_Assigned task_.
Every line of the listing below should be written out exactly.

++++

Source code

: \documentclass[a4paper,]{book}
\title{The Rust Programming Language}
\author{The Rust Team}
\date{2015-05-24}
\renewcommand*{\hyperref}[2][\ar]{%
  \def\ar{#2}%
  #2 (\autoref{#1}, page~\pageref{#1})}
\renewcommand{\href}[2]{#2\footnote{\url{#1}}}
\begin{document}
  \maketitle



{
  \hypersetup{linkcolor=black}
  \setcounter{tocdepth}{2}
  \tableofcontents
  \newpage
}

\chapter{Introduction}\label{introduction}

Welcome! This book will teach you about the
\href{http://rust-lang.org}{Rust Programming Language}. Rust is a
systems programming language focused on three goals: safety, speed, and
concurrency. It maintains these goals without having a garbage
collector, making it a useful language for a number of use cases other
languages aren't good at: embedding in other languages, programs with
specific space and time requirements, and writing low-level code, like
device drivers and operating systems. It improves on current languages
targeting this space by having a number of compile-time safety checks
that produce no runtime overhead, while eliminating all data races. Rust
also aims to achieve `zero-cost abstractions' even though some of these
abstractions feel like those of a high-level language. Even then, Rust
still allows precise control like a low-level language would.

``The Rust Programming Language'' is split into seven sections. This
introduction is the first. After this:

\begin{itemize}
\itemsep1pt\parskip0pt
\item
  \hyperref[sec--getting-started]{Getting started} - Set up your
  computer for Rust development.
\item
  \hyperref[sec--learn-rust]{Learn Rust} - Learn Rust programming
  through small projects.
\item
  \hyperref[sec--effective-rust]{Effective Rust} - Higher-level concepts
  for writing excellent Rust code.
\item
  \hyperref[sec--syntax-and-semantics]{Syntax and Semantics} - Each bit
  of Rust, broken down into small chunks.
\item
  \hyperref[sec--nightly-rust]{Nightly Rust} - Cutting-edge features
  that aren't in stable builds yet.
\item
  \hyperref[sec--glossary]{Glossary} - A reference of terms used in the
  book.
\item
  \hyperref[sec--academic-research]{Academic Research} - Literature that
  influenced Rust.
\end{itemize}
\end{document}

++++

_Task output_.
Source code

: \documentclass[a4paper,]{book}
\title{The Rust Programming Language}
\author{The Rust Team}
\date{2015-05-24}
\renewcommand*{\hyperref}[2][\ar]{%
  \def\ar{#2}%
  #2 (\autoref{#1}, page~\pageref{#1})}
\renewcommand{\href}[2]{#2\footnote{\url{#1}}}
\begin{document}
  \maketitle



{
  \hypersetup{linkcolor=black}
  \setcounter{tocdepth}{2}
  \tableofcontents
  \newpage
}

\chapter{Introduction}\label{introduction}

Welcome! This book will teach you about the
\href{http://rust-lang.org}{Rust Programming Language}. Rust is a
systems programming language focused on three goals: safety, speed, and
concurrency. It maintains these goals without having a garbage
collector, making it a useful language for a number of use cases other
languages aren't good at: embedding in other languages, programs with
specific space and time requirements, and writing low-level code, like
device drivers and operating systems. It improves on current languages
targeting this space by having a number of compile-time safety checks
that produce no runtime overhead, while eliminating all data races. Rust
also aims to achieve `zero-cost abstractions' even though some of these
abstractions feel like those of a high-level language. Even then, Rust
still allows precise control like a low-level language would.

``The Rust Programming Language'' is split into seven sections. This
introduction is the first. After this:

\begin{itemize}
\itemsep1pt\parskip0pt
\item
  \hyperref[sec--getting-started]{Getting started} - Set up your
  computer for Rust development.
\item
  \hyperref[sec--learn-rust]{Learn Rust} - Learn Rust programming
  through small projects.
\item
  \hyperref[sec--effective-rust]{Effective Rust} - Higher-level concepts
  for writing excellent Rust code.
\item
  \hyperref[sec--syntax-and-semantics]{Syntax and Semantics} - Each bit
  of Rust, broken down into small chunks.
\item
  \hyperref[sec--nightly-rust]{Nightly Rust} - Cutting-edge features
  that aren't in stable builds yet.
\item
  \hyperref[sec--glossary]{Glossary} - A reference of terms used in the
  book.
\item
  \hyperref[sec--academic-research]{Academic Research} - Literature that
  influenced Rust.
\end{itemize}
\end{document}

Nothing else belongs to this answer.